2HG spectroscopy is a promising technique for the diagnostic set-up and follow-up of glioma patients, which remains underused because of technical challenges. Preliminary results strongly suggest that difference spectroscopy (MEGA-PRESS) can provide high sensitivity/specificity for prediction of IDH mutation status before surgery, in contrast to optimized for 2HG detection conventional spectroscopy (PRESS).

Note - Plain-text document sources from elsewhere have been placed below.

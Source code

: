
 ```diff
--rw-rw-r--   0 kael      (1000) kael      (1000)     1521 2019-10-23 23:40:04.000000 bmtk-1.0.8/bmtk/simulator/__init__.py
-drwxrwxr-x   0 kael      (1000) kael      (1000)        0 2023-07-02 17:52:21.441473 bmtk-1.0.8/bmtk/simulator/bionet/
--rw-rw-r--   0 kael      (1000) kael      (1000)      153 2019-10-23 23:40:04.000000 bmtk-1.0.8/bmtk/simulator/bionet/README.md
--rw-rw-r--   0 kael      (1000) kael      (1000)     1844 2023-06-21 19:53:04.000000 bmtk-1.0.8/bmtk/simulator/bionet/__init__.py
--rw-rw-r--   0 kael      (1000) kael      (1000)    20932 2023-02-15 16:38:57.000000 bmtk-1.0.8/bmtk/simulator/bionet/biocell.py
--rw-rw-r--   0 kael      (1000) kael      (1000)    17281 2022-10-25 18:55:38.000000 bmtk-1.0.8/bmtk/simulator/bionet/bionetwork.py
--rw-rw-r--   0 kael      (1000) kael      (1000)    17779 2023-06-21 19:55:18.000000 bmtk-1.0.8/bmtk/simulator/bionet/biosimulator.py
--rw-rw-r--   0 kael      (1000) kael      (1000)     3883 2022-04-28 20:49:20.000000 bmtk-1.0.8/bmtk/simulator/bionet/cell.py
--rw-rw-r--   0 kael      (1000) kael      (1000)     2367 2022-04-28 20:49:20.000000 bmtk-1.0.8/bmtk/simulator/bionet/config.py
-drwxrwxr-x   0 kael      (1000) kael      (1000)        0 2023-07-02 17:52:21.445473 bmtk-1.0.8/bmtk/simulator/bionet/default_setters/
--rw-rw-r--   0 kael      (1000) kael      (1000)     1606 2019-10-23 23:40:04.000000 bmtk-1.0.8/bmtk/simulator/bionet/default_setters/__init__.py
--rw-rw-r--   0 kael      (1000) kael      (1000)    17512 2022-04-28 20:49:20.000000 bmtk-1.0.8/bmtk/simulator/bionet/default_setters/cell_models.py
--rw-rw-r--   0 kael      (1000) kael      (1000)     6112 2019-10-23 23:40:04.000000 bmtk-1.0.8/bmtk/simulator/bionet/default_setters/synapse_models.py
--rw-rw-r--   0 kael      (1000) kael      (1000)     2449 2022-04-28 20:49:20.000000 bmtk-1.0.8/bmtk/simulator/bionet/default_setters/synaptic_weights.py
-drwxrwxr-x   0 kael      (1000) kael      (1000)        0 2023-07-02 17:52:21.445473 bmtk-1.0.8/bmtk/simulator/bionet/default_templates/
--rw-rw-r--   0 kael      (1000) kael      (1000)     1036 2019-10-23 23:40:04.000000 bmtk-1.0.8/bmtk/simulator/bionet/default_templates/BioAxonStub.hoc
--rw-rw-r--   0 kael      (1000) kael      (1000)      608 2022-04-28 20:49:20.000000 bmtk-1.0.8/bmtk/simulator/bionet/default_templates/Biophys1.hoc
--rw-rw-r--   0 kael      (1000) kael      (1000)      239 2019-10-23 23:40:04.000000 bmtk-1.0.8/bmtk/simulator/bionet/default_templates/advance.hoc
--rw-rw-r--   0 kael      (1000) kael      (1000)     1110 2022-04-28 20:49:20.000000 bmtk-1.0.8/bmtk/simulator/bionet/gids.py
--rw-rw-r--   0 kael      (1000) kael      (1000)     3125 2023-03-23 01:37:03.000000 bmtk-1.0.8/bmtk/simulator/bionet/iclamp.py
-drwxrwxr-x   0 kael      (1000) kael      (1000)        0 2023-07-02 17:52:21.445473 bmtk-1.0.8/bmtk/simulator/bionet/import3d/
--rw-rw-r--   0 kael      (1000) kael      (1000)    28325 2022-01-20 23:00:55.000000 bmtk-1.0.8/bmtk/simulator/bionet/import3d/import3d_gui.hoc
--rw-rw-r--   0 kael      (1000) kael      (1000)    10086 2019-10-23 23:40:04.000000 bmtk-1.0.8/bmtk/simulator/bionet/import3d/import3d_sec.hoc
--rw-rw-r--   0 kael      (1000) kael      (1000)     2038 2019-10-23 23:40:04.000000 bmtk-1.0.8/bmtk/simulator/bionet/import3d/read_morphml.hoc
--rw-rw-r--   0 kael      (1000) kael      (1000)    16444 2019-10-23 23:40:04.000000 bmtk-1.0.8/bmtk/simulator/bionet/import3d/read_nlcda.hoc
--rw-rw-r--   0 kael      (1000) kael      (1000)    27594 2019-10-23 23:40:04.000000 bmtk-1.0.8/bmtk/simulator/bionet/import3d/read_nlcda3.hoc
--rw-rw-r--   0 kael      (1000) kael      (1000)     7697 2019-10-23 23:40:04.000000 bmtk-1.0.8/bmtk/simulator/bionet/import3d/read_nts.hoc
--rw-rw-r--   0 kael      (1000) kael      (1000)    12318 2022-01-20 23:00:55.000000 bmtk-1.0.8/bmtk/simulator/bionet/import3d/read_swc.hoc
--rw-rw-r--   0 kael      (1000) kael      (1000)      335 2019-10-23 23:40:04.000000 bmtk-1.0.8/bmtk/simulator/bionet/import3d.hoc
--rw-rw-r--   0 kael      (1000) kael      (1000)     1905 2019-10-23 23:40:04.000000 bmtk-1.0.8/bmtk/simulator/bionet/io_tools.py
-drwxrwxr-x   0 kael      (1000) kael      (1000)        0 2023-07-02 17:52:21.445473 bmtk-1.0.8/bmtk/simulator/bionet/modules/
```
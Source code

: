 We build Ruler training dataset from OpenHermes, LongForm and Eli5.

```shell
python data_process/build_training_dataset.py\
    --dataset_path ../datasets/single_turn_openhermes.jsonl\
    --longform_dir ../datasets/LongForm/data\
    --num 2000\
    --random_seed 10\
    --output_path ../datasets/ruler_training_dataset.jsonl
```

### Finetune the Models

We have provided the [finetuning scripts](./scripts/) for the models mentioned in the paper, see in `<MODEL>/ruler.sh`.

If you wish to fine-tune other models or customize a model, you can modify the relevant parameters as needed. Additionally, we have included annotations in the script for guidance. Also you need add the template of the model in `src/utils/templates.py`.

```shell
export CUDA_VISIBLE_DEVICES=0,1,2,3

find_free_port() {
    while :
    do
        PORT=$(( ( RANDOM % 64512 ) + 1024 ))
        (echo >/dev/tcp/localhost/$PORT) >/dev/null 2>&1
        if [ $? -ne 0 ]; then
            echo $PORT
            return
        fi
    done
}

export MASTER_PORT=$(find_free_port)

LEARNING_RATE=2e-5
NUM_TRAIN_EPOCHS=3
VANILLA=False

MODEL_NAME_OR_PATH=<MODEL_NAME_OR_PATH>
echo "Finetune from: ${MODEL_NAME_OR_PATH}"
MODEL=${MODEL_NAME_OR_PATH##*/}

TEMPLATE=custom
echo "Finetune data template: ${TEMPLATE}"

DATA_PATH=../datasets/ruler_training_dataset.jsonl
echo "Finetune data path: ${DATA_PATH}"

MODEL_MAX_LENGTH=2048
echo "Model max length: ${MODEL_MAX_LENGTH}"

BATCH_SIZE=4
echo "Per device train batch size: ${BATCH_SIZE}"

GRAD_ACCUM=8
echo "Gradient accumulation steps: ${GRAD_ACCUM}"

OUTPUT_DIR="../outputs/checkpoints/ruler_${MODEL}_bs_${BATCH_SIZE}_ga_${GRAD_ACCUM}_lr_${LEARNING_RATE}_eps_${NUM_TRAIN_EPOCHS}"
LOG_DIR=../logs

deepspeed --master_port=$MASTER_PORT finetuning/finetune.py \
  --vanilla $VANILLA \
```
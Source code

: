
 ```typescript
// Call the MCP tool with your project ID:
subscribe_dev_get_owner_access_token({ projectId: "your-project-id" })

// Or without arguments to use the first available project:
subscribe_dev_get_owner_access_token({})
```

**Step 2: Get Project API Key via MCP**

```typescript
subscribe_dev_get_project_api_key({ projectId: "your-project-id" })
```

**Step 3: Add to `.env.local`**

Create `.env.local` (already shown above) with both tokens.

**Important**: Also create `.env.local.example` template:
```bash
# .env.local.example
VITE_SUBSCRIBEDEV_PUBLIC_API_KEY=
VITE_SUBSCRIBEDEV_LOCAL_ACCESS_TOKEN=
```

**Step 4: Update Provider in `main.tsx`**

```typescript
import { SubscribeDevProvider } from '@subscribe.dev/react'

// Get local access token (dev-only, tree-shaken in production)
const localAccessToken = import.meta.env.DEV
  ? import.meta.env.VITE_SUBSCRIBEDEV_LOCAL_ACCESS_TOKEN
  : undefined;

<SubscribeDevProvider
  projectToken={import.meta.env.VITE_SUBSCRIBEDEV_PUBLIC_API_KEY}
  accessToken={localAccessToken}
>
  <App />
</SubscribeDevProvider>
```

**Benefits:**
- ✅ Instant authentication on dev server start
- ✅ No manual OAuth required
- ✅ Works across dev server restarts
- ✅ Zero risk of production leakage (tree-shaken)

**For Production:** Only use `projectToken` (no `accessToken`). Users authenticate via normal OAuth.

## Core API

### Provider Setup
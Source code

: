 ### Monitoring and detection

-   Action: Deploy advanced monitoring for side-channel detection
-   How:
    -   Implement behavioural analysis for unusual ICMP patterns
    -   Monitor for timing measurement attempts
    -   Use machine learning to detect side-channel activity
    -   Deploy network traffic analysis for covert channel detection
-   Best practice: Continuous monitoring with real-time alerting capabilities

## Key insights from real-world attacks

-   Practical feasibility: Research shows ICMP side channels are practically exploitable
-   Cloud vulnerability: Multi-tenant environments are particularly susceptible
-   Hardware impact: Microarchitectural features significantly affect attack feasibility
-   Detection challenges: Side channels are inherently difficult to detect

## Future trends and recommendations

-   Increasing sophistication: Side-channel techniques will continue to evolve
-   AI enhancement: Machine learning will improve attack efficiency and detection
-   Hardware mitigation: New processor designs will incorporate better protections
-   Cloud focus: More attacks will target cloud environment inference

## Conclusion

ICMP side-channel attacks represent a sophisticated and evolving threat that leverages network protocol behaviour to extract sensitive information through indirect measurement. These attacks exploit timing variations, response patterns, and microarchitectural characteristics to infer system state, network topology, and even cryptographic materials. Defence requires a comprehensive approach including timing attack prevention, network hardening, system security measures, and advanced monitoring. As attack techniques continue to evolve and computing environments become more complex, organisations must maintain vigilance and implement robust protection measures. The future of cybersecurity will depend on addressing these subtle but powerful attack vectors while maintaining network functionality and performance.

Fitting of conventional spectra can provide false-negative readouts due to spectral overlap of 2HG with chemically similar metabolites, such as glutamate, glutamine and GABA. The detection of 2HG is crucial for monitoring the response to treatments targeting IDH mutation. Although difference spectroscopy provides much higher sensitivity with respect to conventional MRS, in the post-operative cohort it was not possible to measure reliably 2HG concentration in 70% of patients. Some of the factors which can impact the sensitivity of the measurement are the residual tumor volume, 2HG concentration, cellular density, treatment, evolution of the disease, MRI phenotype, tumor localization, type of mutation and molecular pattern. All these elements together will be evaluated to provide a general guideline for 2HG detection after surgery.

Acknowledgements

Grant ‘Institut des neurosciences translationnelle - ANR-10-IAIHU-06', and 'Infrastructure d’avenir en Biologie Santé - ANR-11-INBS-0006’; P41 EB015894, and P30 NS076408 (MM).

References

[1] Parsons DW et al. Science 321:1807-1812 (2008). [2] Dang L et al. Nature. 462:739-744 (2009). [3] Choi C et al, Nature Med 18:624-29 (2012); [4] Andronesi OC et al, Science Transl Med 4:116ra4 (2012); [5] Pope WB et al, J Neuroonc. 107:197-205 (2012); [6] Mescher M et al. J Magn Reson, 123:226–229 (1996). [7] Tkac I et al, Magn Reson Med, 41:649–656 (1999).

Figures

Figure 1: MR spectra measured with MEGA-PRESS and PRESS in a patient with mutation IDH1 R132H (a, b) and in a patient with wild-type IDH glioma (d, e). VOI placement is shown for the two patients on an axial view of a T2-w FLAIR image (c and f, respectively).

Table 1: Correlation between 2HG detection by MEGA-PRESS and optimized PRESS, IDH mutation, and histological diagnosis, in the pre-operative cohort.